The MarTech Money Round-up: Feb. 2, 2016
Last week, investors funded new marketing technology (MarTech) that will allow brands to connect terrestrial and cloud-based software, use tech to gain actionable information from customer feedback and a tool that lets marketers see all inbound SEO in one place. Click through to see who the companies are and how close that MarTech is to a reality.
From Jan. 24 to 30, these deals happened, according to PitchBook, a Seattle-based M&A, private equity and venture capital database:
- Jitterbit got $20 million to build an app and data integration software that “addresses the cost and complexity challenges associated with connecting on-premise and cloud applications, data and business processes.
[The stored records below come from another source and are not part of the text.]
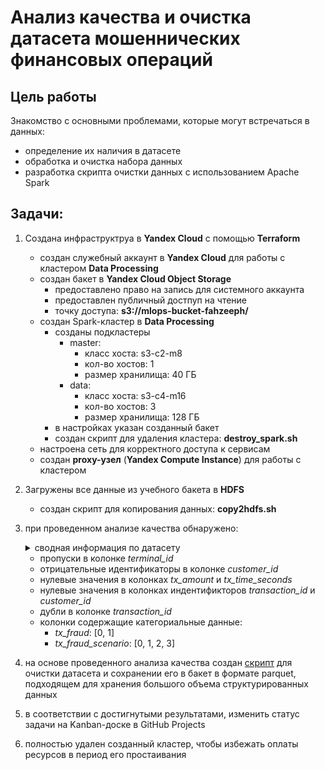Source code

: # Анализ качества и очистка датасета мошеннических финансовых операций


## Цель работы
Знакомство с основными проблемами, которые могут встречаться в данных:
  * определение их наличия в датасете
  * обработка и очистка набора данных
  * разработка скрипта очистки данных с использованием Apache Spark


## Задачи:
1. Создана инфраструктруа в **Yandex Cloud** с помощью **Terraform**
    * создан служебный аккаунт в **Yandex Cloud** для работы с кластером **Data Processing**
    * создан бакет в **Yandex Cloud Object Storage** 
      * предоставлено право на запись для системного аккаунта 
      * предоставлен публичный достпуп на чтение
      * точку доступа: **s3://mlops-bucket-fahzeeph/**
    * создан Spark-кластер в **Data Processing**
      * созданы подкластеры
        * master:
          * класс хоста: s3-c2-m8
          * кол-во хостов: 1
          * размер хранилища: 40 ГБ
        * data:
          * класс хоста: s3-c4-m16
          * кол-во хостов: 3
          * размер хранилища: 128 ГБ
      * в настройках указан созданный бакет
      * создан скрипт для удаления кластера: **destroy_spark.sh**
    * настроена сеть для корректного доступа к сервисам
    * создан **proxy-узел** (**Yandex Compute Instance**) для работы с кластером

2. Загружены все данные из учебного бакета в **HDFS**
    * создан скрипт для копирования данных: **copy2hdfs.sh**

3. при проведенном анализе качества обнаружено:
    <details>
      <summary>сводная информация по датасету</summary>

      ![](./img/dataset_summary.png)

      более детальная информация в [dataset_analysis.ipynb](notbooks/dataset_analysis.ipynb)
    </details>

    * пропуски в колонке *terminal_id*
    * отрицательные идентификаторы в колонке *customer_id*
    * нулевые значения в колонках *tx_amount* и *tx_time_seconds*
    * нулевые значения в колонках индентификторов *transaction_id* и *customer_id*
    * дубли в колонке *transaction_id*
    * колонки содержащие категориальные данные: 
      * *tx_fraud*: [0, 1]
      * *tx_fraud_scenario*: [0, 1, 2, 3]

4. на основе проведенного анализа качества создан [скрипт](infrastructure/scripts/dataset_cleanup.py) для очистки датасета и сохранении его в бакет в формате parquet, подходящем для хранения большого объема структурированных данных

5. в соответствии с достигнутыми результатами, изменить статус задачи на Kanban-доске в GitHub Projects

6. полностью удален созданный кластер, чтобы избежать оплаты ресурсов в период
его простаивания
Its product supports training and consulting services, integrates ERP, CRM, database, Web services and legacy systems.” This puts Jitterbit’s “pre-money valuation” at $33.4 million, which will enable the company to hire more staff and “build out Jitterbit’s products for specific verticals and to grow the business.”
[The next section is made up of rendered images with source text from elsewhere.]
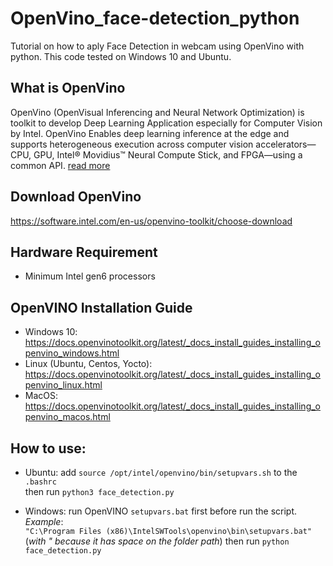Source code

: # OpenVino_face-detection_python
Tutorial on how to aply Face Detection in webcam using OpenVino with python. This code tested on Windows 10 and Ubuntu.

## What is OpenVino
OpenVino (OpenVisual Inferencing and Neural Network Optimization) is toolkit to develop Deep Learning Application especially for Computer Vision by Intel. OpenVino Enables deep learning inference at the edge and supports heterogeneous execution across computer vision accelerators—CPU, GPU, Intel® Movidius™ Neural Compute Stick, and FPGA—using a common API. [read more](https://docs.openvinotoolkit.org/)

## Download OpenVino
https://software.intel.com/en-us/openvino-toolkit/choose-download

## Hardware Requirement
* Minimum Intel gen6 processors

## OpenVINO Installation Guide
* Windows 10: https://docs.openvinotoolkit.org/latest/_docs_install_guides_installing_openvino_windows.html
* Linux (Ubuntu, Centos, Yocto): https://docs.openvinotoolkit.org/latest/_docs_install_guides_installing_openvino_linux.html
* MacOS: https://docs.openvinotoolkit.org/latest/_docs_install_guides_installing_openvino_macos.html

## How to use:
* Ubuntu: add `source /opt/intel/openvino/bin/setupvars.sh` to the `.bashrc` <br>
then run `python3 face_detection.py`

* Windows: run OpenVINO `setupvars.bat` first before run the script. _Example_: <br>
`"C:\Program Files (x86)\IntelSWTools\openvino\bin\setupvars.bat"` <br>
(_with " because it has space on the folder path_) then run `python face_detection.py`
- BirdEye’s $8 million allows the early stage startup to work on its business reputation and customer experience marketing platform “that collects customer feedback, ratings and sentiment across every channel and converts all the unstructured customer feedback into actionable insights.”
- CustomerMatrix raised $10.5 million to build software that will give bank, financial services and insurance companies’ customer-facing employees recommendations for action in real-time. Last week’s total puts “the company's pre-money valuation at $20.31 million. ... The funding will be used to continue company's expansion across FinTech hubs worldwide to drive the digital transformation of corporate and investment banks, wealth management institutions as well as insurance companies. CustomerMatrix has now raised a total of $19.5 million.”
- Moz, formerly SEOmoz and still widely known to those in the search marketing fields, gathered $10 million for its “analytics software to track all of a website's inbound marketing efforts on one platform. The company creates easy-to-use tools, tutorials, and educational resources for learning inbound marketing.” It’s one of the more established companies in the lineup, with a “pre-money valuation at $110 million. The company will use funds to accelerate product offerings and for growth initiatives, like marketing, experimenting our way to product/market fit and hiring sales and account management employees.”
Vidyard, previously called Redwoods Media, brought in $35 million for its video marketing and analytics offerings. This brings Vidyard’s “pre-money valuation” to $315 million. It plans to use the funds to “develop new products to allow businesses to expand their use of video for customer engagement and tap into the digital body language of online audiences.” As for that nebulous final sentence, Vidyard’s site provides a more expansive explanation: “Along with hosting your video content, Vidyard reveals who’s watching your videos, and for how long, with detailed viewer analytics and engagement data you can push directly into your MAP and CRM.”